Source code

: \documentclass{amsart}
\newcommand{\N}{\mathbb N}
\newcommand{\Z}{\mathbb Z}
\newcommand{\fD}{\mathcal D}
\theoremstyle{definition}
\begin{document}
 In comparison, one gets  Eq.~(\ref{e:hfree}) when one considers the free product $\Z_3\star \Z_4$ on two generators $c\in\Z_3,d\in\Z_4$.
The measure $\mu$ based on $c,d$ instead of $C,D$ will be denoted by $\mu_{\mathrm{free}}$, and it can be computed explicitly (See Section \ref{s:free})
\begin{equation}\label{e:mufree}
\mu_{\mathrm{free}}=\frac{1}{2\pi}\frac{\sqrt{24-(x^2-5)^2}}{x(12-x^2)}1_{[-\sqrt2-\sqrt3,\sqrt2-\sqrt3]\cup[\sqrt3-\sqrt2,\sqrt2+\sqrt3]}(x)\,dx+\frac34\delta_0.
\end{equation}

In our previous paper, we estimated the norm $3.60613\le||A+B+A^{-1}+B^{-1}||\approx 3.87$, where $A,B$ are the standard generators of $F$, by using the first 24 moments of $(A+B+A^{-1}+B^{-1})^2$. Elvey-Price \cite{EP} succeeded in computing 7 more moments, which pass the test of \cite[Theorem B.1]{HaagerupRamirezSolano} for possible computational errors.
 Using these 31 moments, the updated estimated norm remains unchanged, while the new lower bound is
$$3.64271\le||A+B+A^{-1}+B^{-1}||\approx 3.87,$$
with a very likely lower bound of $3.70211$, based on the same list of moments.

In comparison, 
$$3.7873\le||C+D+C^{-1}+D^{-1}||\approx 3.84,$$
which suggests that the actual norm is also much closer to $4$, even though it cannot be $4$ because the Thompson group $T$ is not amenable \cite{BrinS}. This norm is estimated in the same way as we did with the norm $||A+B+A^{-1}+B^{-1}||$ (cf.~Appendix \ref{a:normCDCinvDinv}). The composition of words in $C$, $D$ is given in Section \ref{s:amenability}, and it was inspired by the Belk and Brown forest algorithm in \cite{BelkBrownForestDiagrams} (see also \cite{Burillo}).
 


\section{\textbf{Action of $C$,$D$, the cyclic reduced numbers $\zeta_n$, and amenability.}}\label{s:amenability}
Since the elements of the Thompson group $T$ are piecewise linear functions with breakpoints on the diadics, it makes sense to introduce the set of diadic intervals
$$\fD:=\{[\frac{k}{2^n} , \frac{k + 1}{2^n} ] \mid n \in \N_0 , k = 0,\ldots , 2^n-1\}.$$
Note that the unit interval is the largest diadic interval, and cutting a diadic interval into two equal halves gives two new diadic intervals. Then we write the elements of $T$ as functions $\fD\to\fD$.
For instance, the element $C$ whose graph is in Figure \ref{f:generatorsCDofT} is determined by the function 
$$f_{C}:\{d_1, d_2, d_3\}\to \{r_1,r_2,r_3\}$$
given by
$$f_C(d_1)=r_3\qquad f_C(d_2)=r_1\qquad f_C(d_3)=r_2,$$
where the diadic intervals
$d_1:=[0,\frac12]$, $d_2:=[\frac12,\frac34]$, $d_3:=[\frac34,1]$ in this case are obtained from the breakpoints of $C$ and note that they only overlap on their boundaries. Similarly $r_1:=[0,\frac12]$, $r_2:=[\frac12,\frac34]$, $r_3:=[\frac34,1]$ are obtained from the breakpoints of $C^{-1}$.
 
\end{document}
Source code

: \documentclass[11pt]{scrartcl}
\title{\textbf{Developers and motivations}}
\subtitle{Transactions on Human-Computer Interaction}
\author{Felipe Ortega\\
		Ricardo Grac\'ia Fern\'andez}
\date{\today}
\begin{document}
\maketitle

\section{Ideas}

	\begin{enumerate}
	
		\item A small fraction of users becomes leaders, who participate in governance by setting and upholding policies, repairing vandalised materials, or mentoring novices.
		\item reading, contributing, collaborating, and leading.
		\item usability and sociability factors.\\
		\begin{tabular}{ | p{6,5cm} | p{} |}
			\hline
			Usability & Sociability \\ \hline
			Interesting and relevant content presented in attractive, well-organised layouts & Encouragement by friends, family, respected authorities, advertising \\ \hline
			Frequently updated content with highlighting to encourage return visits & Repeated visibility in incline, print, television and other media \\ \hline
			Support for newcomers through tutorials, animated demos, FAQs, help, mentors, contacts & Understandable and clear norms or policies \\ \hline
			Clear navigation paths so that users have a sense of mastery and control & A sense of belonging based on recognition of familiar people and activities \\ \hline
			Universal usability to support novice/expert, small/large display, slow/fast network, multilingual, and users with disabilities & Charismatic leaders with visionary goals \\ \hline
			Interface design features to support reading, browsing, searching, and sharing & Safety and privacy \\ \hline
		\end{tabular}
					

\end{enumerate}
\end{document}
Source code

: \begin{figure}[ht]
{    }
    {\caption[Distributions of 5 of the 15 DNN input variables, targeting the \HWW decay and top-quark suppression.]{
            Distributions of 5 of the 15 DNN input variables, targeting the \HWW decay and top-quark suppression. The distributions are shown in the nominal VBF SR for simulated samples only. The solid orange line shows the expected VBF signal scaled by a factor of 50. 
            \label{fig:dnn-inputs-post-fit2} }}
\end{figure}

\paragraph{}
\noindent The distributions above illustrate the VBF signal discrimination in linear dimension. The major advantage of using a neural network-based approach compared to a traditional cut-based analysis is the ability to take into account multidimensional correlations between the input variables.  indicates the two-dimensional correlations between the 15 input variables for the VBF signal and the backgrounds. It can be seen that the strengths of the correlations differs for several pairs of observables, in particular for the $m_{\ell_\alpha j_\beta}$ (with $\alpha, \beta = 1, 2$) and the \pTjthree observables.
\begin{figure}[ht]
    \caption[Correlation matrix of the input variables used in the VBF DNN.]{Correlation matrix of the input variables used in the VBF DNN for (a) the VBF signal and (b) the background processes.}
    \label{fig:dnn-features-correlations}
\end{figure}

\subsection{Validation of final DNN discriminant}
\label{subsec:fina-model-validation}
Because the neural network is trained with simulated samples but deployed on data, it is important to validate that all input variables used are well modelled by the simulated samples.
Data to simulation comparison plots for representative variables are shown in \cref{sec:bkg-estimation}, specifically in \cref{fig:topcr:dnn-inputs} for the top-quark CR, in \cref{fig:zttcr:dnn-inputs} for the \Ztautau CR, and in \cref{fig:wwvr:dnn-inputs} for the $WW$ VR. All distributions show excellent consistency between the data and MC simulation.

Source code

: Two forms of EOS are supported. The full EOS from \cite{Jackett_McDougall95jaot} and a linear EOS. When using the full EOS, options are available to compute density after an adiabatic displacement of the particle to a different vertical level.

━━━━━━━━━━━━━━━━

What the exercise asks
Go through the records and pull out each line that includes the word "from".

Response
$d_1:=[0,\frac12]$, $d_2:=[\frac12,\frac34]$, $d_3:=[\frac34,1]$ in this case are obtained from the breakpoints of $C$ and note that they only overlap on their boundaries. Similarly $r_1:=[0,\frac12]$, $r_2:=[\frac12,\frac34]$, $r_3:=[\frac34,1]$ are obtained from the breakpoints of $C^{-1}$.
: Two forms of EOS are supported. The full EOS from \cite{Jackett_McDougall95jaot} and a linear EOS. When using the full EOS, options are available to compute density after an adiabatic displacement of the particle to a different vertical level.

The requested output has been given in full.